══ DATA ══
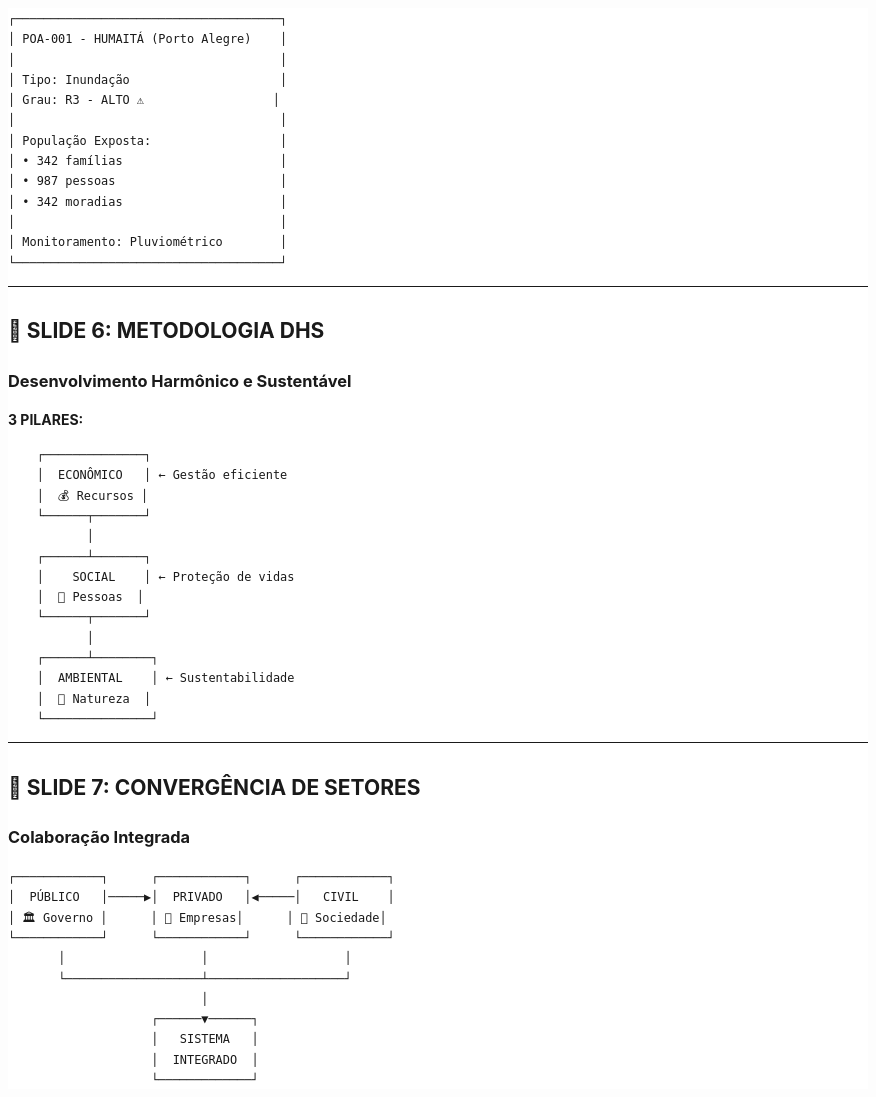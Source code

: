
```
┌─────────────────────────────────────┐
│ POA-001 - HUMAITÁ (Porto Alegre)    │
│                                     │
│ Tipo: Inundação                     │
│ Grau: R3 - ALTO ⚠️                  │
│                                     │
│ População Exposta:                  │
│ • 342 famílias                      │
│ • 987 pessoas                       │
│ • 342 moradias                      │
│                                     │
│ Monitoramento: Pluviométrico        │
└─────────────────────────────────────┘
```

---

## 🎯 SLIDE 6: METODOLOGIA DHS

### Desenvolvimento Harmônico e Sustentável

**3 PILARES:**

```
    ┌──────────────┐
    │  ECONÔMICO   │ ← Gestão eficiente
    │  💰 Recursos │
    └──────┬───────┘
           │
    ┌──────┴───────┐
    │    SOCIAL    │ ← Proteção de vidas
    │  👥 Pessoas  │
    └──────┬───────┘
           │
    ┌──────┴────────┐
    │  AMBIENTAL    │ ← Sustentabilidade
    │  🌳 Natureza  │
    └───────────────┘
```

---

## 🤝 SLIDE 7: CONVERGÊNCIA DE SETORES

### Colaboração Integrada

```
┌────────────┐      ┌────────────┐      ┌────────────┐
│  PÚBLICO   │─────▶│  PRIVADO   │◀─────│   CIVIL    │
│ 🏛️ Governo │      │ 🏢 Empresas│      │ 🤝 Sociedade│
└────────────┘      └────────────┘      └────────────┘
       │                   │                   │
       └───────────────────┴───────────────────┘
                           │
                    ┌──────▼──────┐
                    │   SISTEMA   │
                    │  INTEGRADO  │
                    └─────────────┘
```
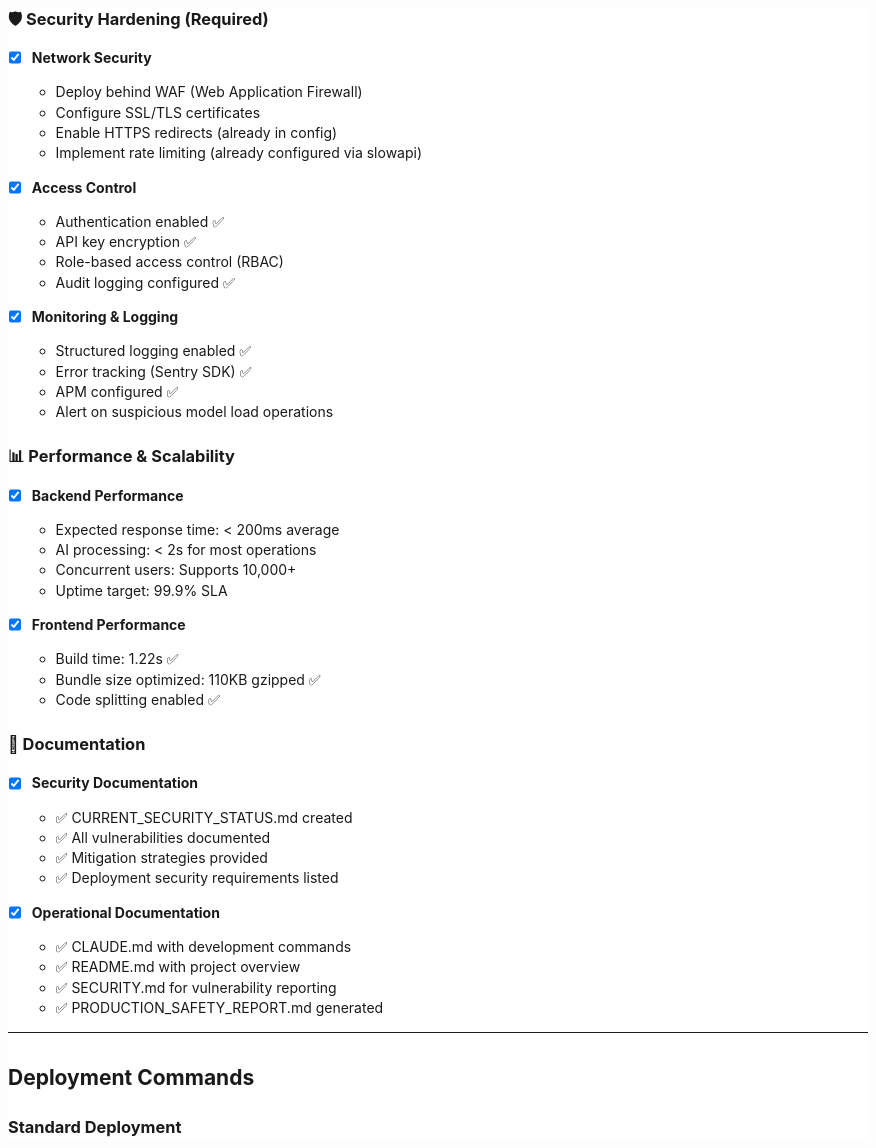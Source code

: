 ### 🛡️ Security Hardening (Required)

- [x] **Network Security**
  - Deploy behind WAF (Web Application Firewall)
  - Configure SSL/TLS certificates
  - Enable HTTPS redirects (already in config)
  - Implement rate limiting (already configured via slowapi)

- [x] **Access Control**
  - Authentication enabled ✅
  - API key encryption ✅
  - Role-based access control (RBAC)
  - Audit logging configured ✅

- [x] **Monitoring & Logging**
  - Structured logging enabled ✅
  - Error tracking (Sentry SDK) ✅
  - APM configured ✅
  - Alert on suspicious model load operations

### 📊 Performance & Scalability

- [x] **Backend Performance**
  - Expected response time: < 200ms average
  - AI processing: < 2s for most operations
  - Concurrent users: Supports 10,000+
  - Uptime target: 99.9% SLA

- [x] **Frontend Performance**
  - Build time: 1.22s ✅
  - Bundle size optimized: 110KB gzipped ✅
  - Code splitting enabled ✅

### 📄 Documentation

- [x] **Security Documentation**
  - ✅ CURRENT_SECURITY_STATUS.md created
  - ✅ All vulnerabilities documented
  - ✅ Mitigation strategies provided
  - ✅ Deployment security requirements listed

- [x] **Operational Documentation**
  - ✅ CLAUDE.md with development commands
  - ✅ README.md with project overview
  - ✅ SECURITY.md for vulnerability reporting
  - ✅ PRODUCTION_SAFETY_REPORT.md generated

---

## Deployment Commands

### Standard Deployment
═══
YOUR GOAL -> What is the number of lines in the records holding "Documentation"? Give the number alone.

YOUR RESPONSE -> 3